LeFaso.net, l'actualité Burkinabé sur le net
Proverbe du Jour : “Avec de la persévérance et de l’endurance, nous pouvons obtenir tout ce que nous voulons.” Mike Tyson

Burkina/Histoire : Fondation commandant Amadou Sawadogo, un hommage né d’une révolte et d’une injustice, selon Marie Rose Sawadogo

Publié le mercredi 18 octobre 2023 à 23h00min

PARTAGER :                          
Burkina/Histoire : Fondation commandant Amadou Sawadogo, un hommage né d’une révolte et d’une injustice, selon Marie Rose Sawadogo

Victime d’un attentat le 18 juillet 1984 qui lui ôtera la vie trois semaines plus tard, le commandant Amadou Sawadogo était le chef adjoint des Forces armées nationales voltaïques depuis août 1983. N’ayant jamais eu de réponses aux questions sur la disparition de son mari, Marie Rose Sawadogo née Ouédraogo, veuve du défunt, a créé une fondation en son honneur. Une façon pour elle de lui rendre un hommage.
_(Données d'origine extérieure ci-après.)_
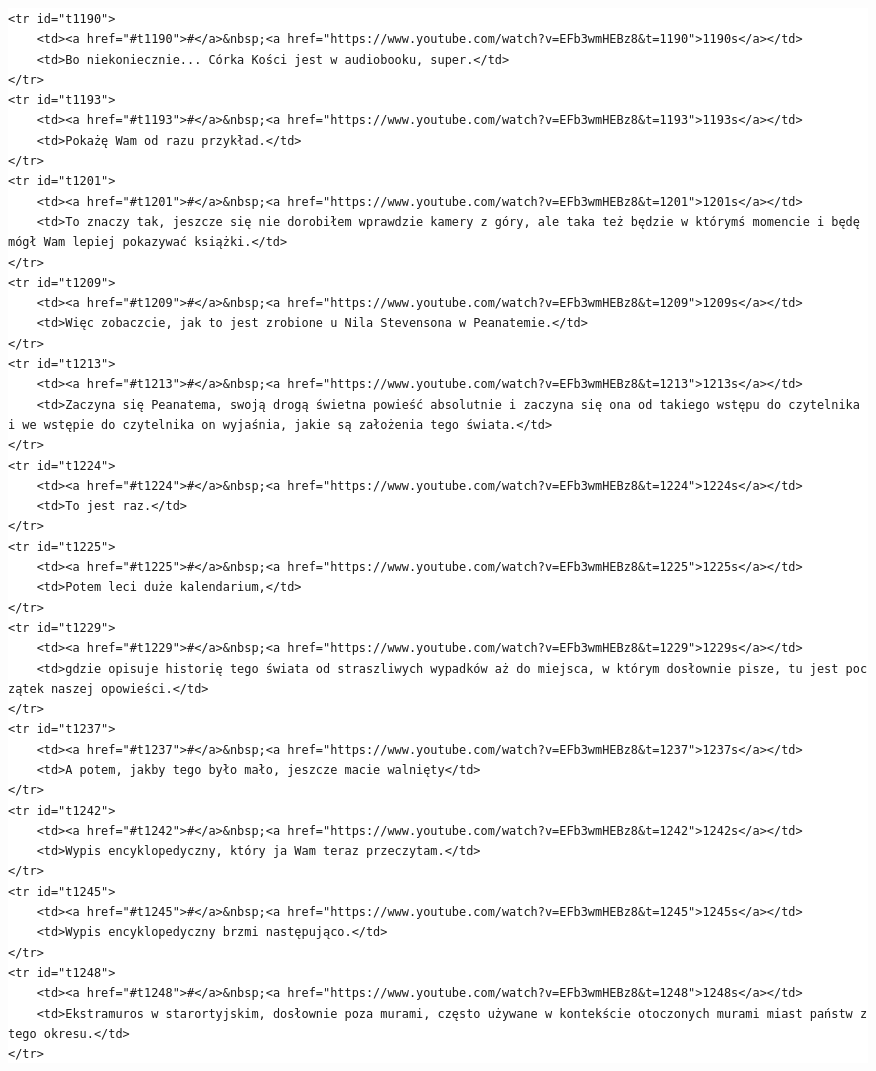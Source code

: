     <tr id="t1190">
        <td><a href="#t1190">#</a>&nbsp;<a href="https://www.youtube.com/watch?v=EFb3wmHEBz8&t=1190">1190s</a></td>
        <td>Bo niekoniecznie... Córka Kości jest w audiobooku, super.</td>
    </tr>
    <tr id="t1193">
        <td><a href="#t1193">#</a>&nbsp;<a href="https://www.youtube.com/watch?v=EFb3wmHEBz8&t=1193">1193s</a></td>
        <td>Pokażę Wam od razu przykład.</td>
    </tr>
    <tr id="t1201">
        <td><a href="#t1201">#</a>&nbsp;<a href="https://www.youtube.com/watch?v=EFb3wmHEBz8&t=1201">1201s</a></td>
        <td>To znaczy tak, jeszcze się nie dorobiłem wprawdzie kamery z góry, ale taka też będzie w którymś momencie i będę mógł Wam lepiej pokazywać książki.</td>
    </tr>
    <tr id="t1209">
        <td><a href="#t1209">#</a>&nbsp;<a href="https://www.youtube.com/watch?v=EFb3wmHEBz8&t=1209">1209s</a></td>
        <td>Więc zobaczcie, jak to jest zrobione u Nila Stevensona w Peanatemie.</td>
    </tr>
    <tr id="t1213">
        <td><a href="#t1213">#</a>&nbsp;<a href="https://www.youtube.com/watch?v=EFb3wmHEBz8&t=1213">1213s</a></td>
        <td>Zaczyna się Peanatema, swoją drogą świetna powieść absolutnie i zaczyna się ona od takiego wstępu do czytelnika i we wstępie do czytelnika on wyjaśnia, jakie są założenia tego świata.</td>
    </tr>
    <tr id="t1224">
        <td><a href="#t1224">#</a>&nbsp;<a href="https://www.youtube.com/watch?v=EFb3wmHEBz8&t=1224">1224s</a></td>
        <td>To jest raz.</td>
    </tr>
    <tr id="t1225">
        <td><a href="#t1225">#</a>&nbsp;<a href="https://www.youtube.com/watch?v=EFb3wmHEBz8&t=1225">1225s</a></td>
        <td>Potem leci duże kalendarium,</td>
    </tr>
    <tr id="t1229">
        <td><a href="#t1229">#</a>&nbsp;<a href="https://www.youtube.com/watch?v=EFb3wmHEBz8&t=1229">1229s</a></td>
        <td>gdzie opisuje historię tego świata od straszliwych wypadków aż do miejsca, w którym dosłownie pisze, tu jest początek naszej opowieści.</td>
    </tr>
    <tr id="t1237">
        <td><a href="#t1237">#</a>&nbsp;<a href="https://www.youtube.com/watch?v=EFb3wmHEBz8&t=1237">1237s</a></td>
        <td>A potem, jakby tego było mało, jeszcze macie walnięty</td>
    </tr>
    <tr id="t1242">
        <td><a href="#t1242">#</a>&nbsp;<a href="https://www.youtube.com/watch?v=EFb3wmHEBz8&t=1242">1242s</a></td>
        <td>Wypis encyklopedyczny, który ja Wam teraz przeczytam.</td>
    </tr>
    <tr id="t1245">
        <td><a href="#t1245">#</a>&nbsp;<a href="https://www.youtube.com/watch?v=EFb3wmHEBz8&t=1245">1245s</a></td>
        <td>Wypis encyklopedyczny brzmi następująco.</td>
    </tr>
    <tr id="t1248">
        <td><a href="#t1248">#</a>&nbsp;<a href="https://www.youtube.com/watch?v=EFb3wmHEBz8&t=1248">1248s</a></td>
        <td>Ekstramuros w starortyjskim, dosłownie poza murami, często używane w kontekście otoczonych murami miast państw z tego okresu.</td>
    </tr>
Perpétuer la mémoire de l’homme qui, selon son épouse, Marie Rose Sawadogo, a été victime d’une « injustice et d’un oubli », est l’objectif premier de la création de la fondation commandant Sawadogo Amadou pour l’humanité. Elle a été créée en 2014, soit 30 ans après son décès. « Cette fondation met en trait les valeurs qui ont gouverné la vie du commandant. C’est-à-dire l’aide au prochain, l’ouverture, la cohésion sociale et la paix », justifie la veuve Sawadogo. La fondation a officiellement ouvert ses portes en 2015 et possède une bibliothèque. D’autres activités, essentiellement humanitaires, y sont menées.

Marie Rose Sawadogo/Ouédraogo :" la fondation travaille à réouvrir le dossier de l’assassinat de mon mari"
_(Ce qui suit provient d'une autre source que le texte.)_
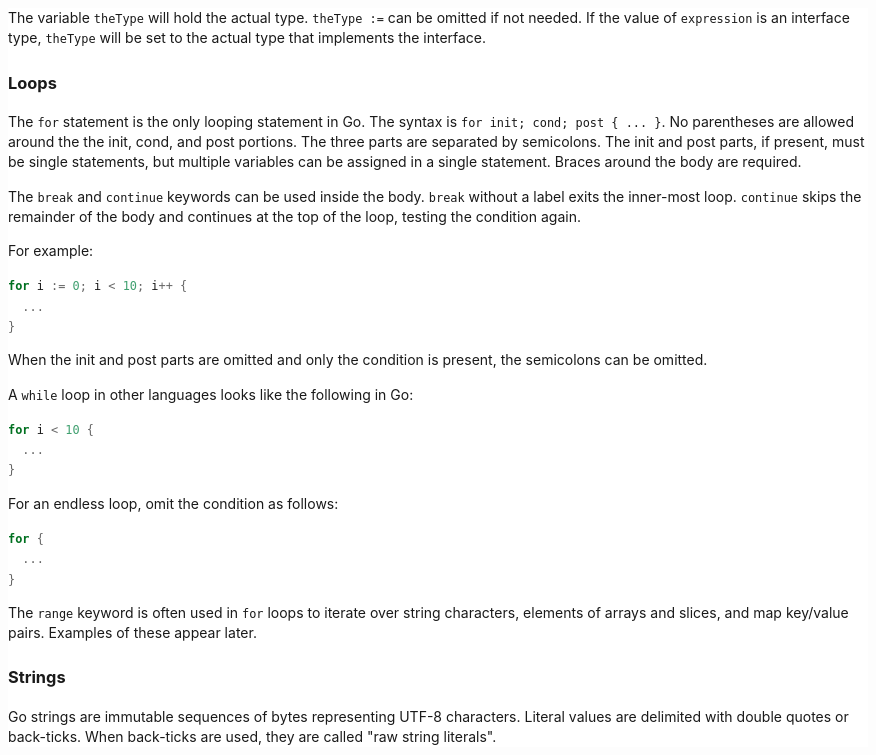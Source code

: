 The variable `theType` will hold the actual type.
`theType :=` can be omitted if not needed.
If the value of `expression` is an interface type,
`theType` will be set to the actual type that implements the interface.

### Loops

The `for` statement is the only looping statement in Go.
The syntax is `for init; cond; post { ... }`.
No parentheses are allowed around the the init, cond, and post portions.
The three parts are separated by semicolons.
The init and post parts, if present, must be single statements,
but multiple variables can be assigned in a single statement.
Braces around the body are required.

The `break` and `continue` keywords can be used inside the body.
`break` without a label exits the inner-most loop.
`continue` skips the remainder of the body and continues
at the top of the loop, testing the condition again.

For example:

```go
for i := 0; i < 10; i++ {
  ...
}
```

When the init and post parts are omitted and only
the condition is present, the semicolons can be omitted.

A `while` loop in other languages looks like the following in Go:

```go
for i < 10 {
  ...
}
```

For an endless loop, omit the condition as follows:

```go
for {
  ...
}
```

The `range` keyword is often used in `for` loops
to iterate over string characters,
elements of arrays and slices,
and map key/value pairs.
Examples of these appear later.

### Strings

Go strings are immutable sequences of bytes representing UTF-8 characters.
Literal values are delimited with double quotes or back-ticks.
When back-ticks are used, they are called "raw string literals".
Parmi le lots d’activités, il y a l’octroi de crédits à des jeunes pour leur permettre de commencer une activité génératrice de revenus. Ces jeunes regroupés en associations, font pour certains le commerce, d’autres la restauration, l’élevage ou l’agriculture. L’appui financier de la fondation leur a permis de booster leurs activités. Youssouf Bagaya a bénéficié d’un prêt de 100 000 francs CFA pour agrandir son kiosque à café à Ouahigouya. « Nous étions 54 jeunes âgés de 25 à 32 ans composés de 30 filles et de 24 garçons à obtenir un crédit de la fondation en 2017. Ça nous a permis de faire évoluer notre activité », nous a-t-il confié au téléphone.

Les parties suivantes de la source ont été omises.